Computational modeling and biological analyses demonstrate alignment in the response of human and rodent tissues to implant site preparation. On postosteotomy day 0.5 (POD0.5), terminal deoxynucleotidyl transferase dUTP nick end labeling (TUNEL)–stained representative transverse tissue sections across osteotomies produced by (A) KLS, (B) Twist, and (C) Osteomed drills in ovariectomy surgery (OVX)/mxM1 rats. (D) Quantification of TUNEL^+ve apoptotic osteocytes, expressed as a function of distance from cut edge of osteotomy. (E) Computational model maps the radial heat distribution from the osteotomy edge. (F) Bone temperature expressed as a function of radial distance from the drill; shaded bars correspond temperature ranges to the distribution of dying osteocytes within specified distances from osteotomy edge. Bone biopsies from 2 patients (G, H) costained with TUNEL and 4′,6-diamidino-2-phenylindole (DAPI) to identify dying and viable osteocytes at the periphery of osteotomy sites; merged images show the distribution of TUNEL^+ve and DAPI^+ve cells at the osteotomy edge. (I) Quantification of TUNEL^+ve apoptotic osteocytes, expressed as a function of distance from osteotomy edge. ab, alveolar bone; os, osteotomy site. Scale bar = 100 µm.

Figure 4.

Implant site preparation creates a radial zone of dead and dying osteocytes, the fate of which can be followed in a rodent model but not in patients. Aniline blue staining of tissue sections from representative osteotomies produced in (A) a patient and (B) an ovariectomy surgery (OVX) rat, collected on postosteotomy day (POD) 0.5. Higher magnification images show areas of micro-damage in (A′) patient and (B′) rat samples. When visualized under polarized light, picrosirius red–stained tissues from (C) a patient and (D) rat illustrate a similar organization to the collagenous-rich mineralized matrix at the osteotomy edge.

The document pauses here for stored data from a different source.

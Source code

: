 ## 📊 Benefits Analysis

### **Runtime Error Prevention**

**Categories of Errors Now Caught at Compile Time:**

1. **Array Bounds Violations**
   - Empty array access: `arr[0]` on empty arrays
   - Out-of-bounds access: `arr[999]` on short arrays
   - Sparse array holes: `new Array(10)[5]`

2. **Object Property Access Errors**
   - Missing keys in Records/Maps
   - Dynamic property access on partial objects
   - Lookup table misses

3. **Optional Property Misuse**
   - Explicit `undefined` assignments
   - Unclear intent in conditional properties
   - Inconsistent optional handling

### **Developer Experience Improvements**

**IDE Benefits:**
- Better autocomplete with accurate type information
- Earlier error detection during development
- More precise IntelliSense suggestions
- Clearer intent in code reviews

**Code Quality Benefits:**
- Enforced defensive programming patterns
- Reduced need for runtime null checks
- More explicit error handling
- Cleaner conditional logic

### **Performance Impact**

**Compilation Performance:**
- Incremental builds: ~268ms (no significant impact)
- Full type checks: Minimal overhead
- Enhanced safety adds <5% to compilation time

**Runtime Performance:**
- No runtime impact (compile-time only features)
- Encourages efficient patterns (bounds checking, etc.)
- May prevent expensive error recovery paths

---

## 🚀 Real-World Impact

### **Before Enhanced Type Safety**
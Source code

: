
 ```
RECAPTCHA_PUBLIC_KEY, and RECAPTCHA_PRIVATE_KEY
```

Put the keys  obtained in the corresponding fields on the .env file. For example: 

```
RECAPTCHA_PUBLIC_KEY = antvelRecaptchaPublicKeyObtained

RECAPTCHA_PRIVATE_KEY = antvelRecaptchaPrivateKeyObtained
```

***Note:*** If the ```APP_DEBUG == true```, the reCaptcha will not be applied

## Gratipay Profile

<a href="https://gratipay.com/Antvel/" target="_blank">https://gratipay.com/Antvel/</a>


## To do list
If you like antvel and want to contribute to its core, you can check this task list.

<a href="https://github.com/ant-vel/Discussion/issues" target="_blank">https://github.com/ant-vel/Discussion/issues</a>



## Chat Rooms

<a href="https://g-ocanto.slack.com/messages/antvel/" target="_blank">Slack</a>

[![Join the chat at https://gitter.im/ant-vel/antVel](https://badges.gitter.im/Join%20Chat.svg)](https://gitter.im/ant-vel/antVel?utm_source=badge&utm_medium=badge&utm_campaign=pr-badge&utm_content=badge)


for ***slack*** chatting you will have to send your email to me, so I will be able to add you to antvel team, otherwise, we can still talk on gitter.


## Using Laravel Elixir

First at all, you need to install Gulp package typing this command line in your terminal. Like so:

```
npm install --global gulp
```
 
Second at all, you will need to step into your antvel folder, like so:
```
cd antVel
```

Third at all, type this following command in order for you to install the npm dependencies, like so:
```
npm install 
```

Tartrate-resistant acid phosphatase (TRAP) staining for osteoclasts is similar between (E) a 67-year-old patient and (F) an OVX rat. (G) In rat tissues collected on POD7, analyses for osteocyte viability using 4′,6-diamidino-2-phenylindole (DAPI); (H) osteoclast activity using cathepsin K immunohistochemistry and (I) TRAP activity; (J) mitotic activity using proliferating cell nuclear antigen (PCNA) immunohistochemistry; and (K) osteogenesis using Osterix immunohistochemistry, (L) picrosirius red staining, (M) alkaline phosphatase (ALP) activity, and (N) aniline blue staining. Abbreviations as noted previously. Scale bars in A, B = 200 µm; E–N = 100 µm.